This paper uses data from the Survey of Income and Program Participation (SIPP) and the Health and Retirement Study (HRS) to explore the extent of a widening in life expectancies by socioeconomic status (SES) for older persons. We construct four alternative measures of SES, using educational attainment, average (career) earnings in the prime working ages of 41-50, wealth, and occupational classifications.
The paper finds that:
- There is strong statistical evidence in both the SIPP and HRS of a growing inequality of mortality risk by SES across birth cohorts from 1910 to 1961.
- Growing inequality in mortality risk is evident using all four indicators of SES, but it is strongest for the measures based on career earnings and educational attainment.
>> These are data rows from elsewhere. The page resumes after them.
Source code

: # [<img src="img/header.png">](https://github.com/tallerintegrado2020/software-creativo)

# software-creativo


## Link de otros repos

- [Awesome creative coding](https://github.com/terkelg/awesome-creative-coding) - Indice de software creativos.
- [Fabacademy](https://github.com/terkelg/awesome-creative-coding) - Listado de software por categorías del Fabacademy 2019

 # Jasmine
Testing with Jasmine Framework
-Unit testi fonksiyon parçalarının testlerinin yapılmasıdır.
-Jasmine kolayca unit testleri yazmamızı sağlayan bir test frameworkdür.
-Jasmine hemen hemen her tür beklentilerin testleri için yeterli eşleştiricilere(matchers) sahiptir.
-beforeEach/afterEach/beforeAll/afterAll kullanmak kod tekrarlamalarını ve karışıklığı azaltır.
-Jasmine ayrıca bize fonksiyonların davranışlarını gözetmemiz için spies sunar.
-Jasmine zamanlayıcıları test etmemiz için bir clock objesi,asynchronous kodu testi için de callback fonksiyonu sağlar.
- The secular changes in differential mortality are very large, but their influence on the length of time for which people receive benefits has been dampened by legal restrictions on early retirement for low-SES individuals and by voluntary postponement of retirement at the top of the distribution.
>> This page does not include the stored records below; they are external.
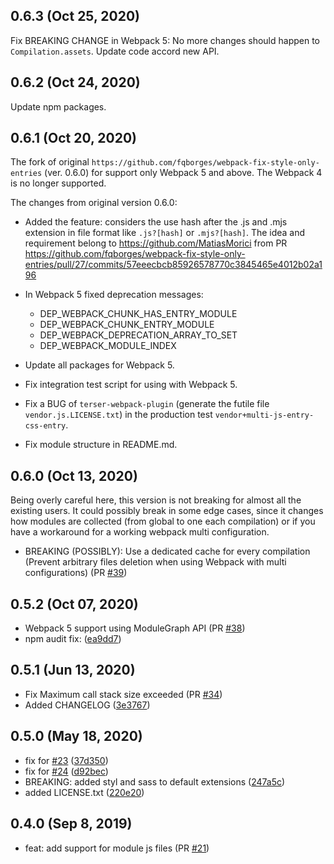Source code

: ## 0.6.3 (Oct 25, 2020)
Fix BREAKING CHANGE in Webpack 5: No more changes should happen to `Compilation.assets`. Update code accord new API.

## 0.6.2 (Oct 24, 2020)
Update npm packages.

## 0.6.1 (Oct 20, 2020)
The fork of original `https://github.com/fqborges/webpack-fix-style-only-entries` (ver. 0.6.0) for support only Webpack 5 and above. 
The Webpack 4 is no longer supported.

The changes from original version 0.6.0: 
 
- Added the feature: considers the use hash after the  .js and .mjs extension in file format like `.js?[hash]` or `.mjs?[hash]`. 
The idea and requirement belong to https://github.com/MatiasMorici from PR https://github.com/fqborges/webpack-fix-style-only-entries/pull/27/commits/57eeecbcb85926578770c3845465e4012b02a196
- In Webpack 5 fixed deprecation messages:
    - DEP_WEBPACK_CHUNK_HAS_ENTRY_MODULE
    - DEP_WEBPACK_CHUNK_ENTRY_MODULE
    - DEP_WEBPACK_DEPRECATION_ARRAY_TO_SET
    - DEP_WEBPACK_MODULE_INDEX
 
- Update all packages for Webpack 5.
- Fix integration test script for using with Webpack 5.
- Fix a BUG of `terser-webpack-plugin` (generate the futile file `vendor.js.LICENSE.txt`) in the production test `vendor+multi-js-entry-css-entry`.
- Fix module structure in README.md.

## 0.6.0 (Oct 13, 2020)
Being overly careful here, this version is not breaking for almost all the existing users. It could possibly break in some edge cases, since it changes how modules are collected (from global to one each compilation) or if you have a workaround for a working webpack multi configuration.
- BREAKING (POSSIBLY): Use a dedicated cache for every compilation (Prevent arbitrary files deletion when using Webpack with multi configurations) (PR [#39](https://github.com/fqborges/webpack-fix-style-only-entries/pull/39))

## 0.5.2 (Oct 07, 2020)
 - Webpack 5 support using ModuleGraph API (PR [#38](https://github.com/fqborges/webpack-fix-style-only-entries/pull/38))
 - npm audit fix: ([ea9dd7](https://github.com/fqborges/webpack-fix-style-only-entries/commit/ea9dd7bd7ade5b16623064a4850de39545e1e18e))

## 0.5.1 (Jun 13, 2020)
 - Fix Maximum call stack size exceeded (PR [#34](https://github.com/fqborges/webpack-fix-style-only-entries/pull/34))
 - Added CHANGELOG ([3e3767](https://github.com/fqborges/webpack-fix-style-only-entries/commit/3e3767d8998a53d807b5d5b10643d05b800aa79a))

## 0.5.0 (May 18, 2020)
 - fix for [#23](https://github.com/fqborges/webpack-fix-style-only-entries/issues/23) ([37d350](https://github.com/fqborges/webpack-fix-style-only-entries/commit/37d350eec83f49c0b12729a93aa6cf2f96d92d0b))
 - fix for [#24](https://github.com/fqborges/webpack-fix-style-only-entries/issues/24) ([d92bec](https://github.com/fqborges/webpack-fix-style-only-entries/commit/d92bec4be5fe4b97a8651a9206fa2281ce1424be))
 - BREAKING: added styl and sass to default extensions ([247a5c](https://github.com/fqborges/webpack-fix-style-only-entries/commit/247a5c9f963e4d7598539056ab3f709b0558b4ec))
 - added LICENSE.txt ([220e20](https://github.com/fqborges/webpack-fix-style-only-entries/commit/220e20eeb9bc95652a942812a424aadd92ec7d1f))

## 0.4.0 (Sep 8, 2019)
 - feat: add support for module js files (PR [#21](https://github.com/fqborges/webpack-fix-style-only-entries/pull/21))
- Self-reported health status is a highly significant predictor of mortality risk, but its inclusion in the statistical models has only a marginal effect on the evidence of differential mortality operating through the various SES indicators.
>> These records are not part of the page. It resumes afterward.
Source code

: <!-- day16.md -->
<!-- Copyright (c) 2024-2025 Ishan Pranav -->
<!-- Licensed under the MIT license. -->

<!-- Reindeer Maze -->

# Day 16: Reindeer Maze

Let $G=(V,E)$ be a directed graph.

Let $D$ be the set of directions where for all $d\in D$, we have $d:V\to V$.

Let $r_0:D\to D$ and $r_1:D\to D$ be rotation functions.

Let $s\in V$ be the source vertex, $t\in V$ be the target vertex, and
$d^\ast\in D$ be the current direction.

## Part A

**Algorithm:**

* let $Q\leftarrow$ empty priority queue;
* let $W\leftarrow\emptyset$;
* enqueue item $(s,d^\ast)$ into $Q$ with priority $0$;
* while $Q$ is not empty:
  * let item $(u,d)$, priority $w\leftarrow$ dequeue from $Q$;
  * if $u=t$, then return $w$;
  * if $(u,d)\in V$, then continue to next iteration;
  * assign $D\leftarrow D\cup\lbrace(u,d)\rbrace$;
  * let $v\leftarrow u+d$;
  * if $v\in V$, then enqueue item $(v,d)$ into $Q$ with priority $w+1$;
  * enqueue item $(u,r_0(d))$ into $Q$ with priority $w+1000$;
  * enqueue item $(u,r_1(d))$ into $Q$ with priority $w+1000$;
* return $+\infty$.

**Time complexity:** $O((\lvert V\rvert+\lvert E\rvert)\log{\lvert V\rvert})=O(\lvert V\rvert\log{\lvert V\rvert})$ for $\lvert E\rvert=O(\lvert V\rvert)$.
- The combination of survey measures of the various SES indicators and the administrative records covering earnings, death records, and OASDI benefits provides a particularly large and rich data set for the analysis of mortality experience and its implications for the distribution of benefits.
The policy implications of the findings are:
- Indexing the retirement age to increases in average life expectancy to stabilize OASDI finances may have substantial unintended distributional consequences, because most mortality gains have been concentrated among workers with relatively high SES.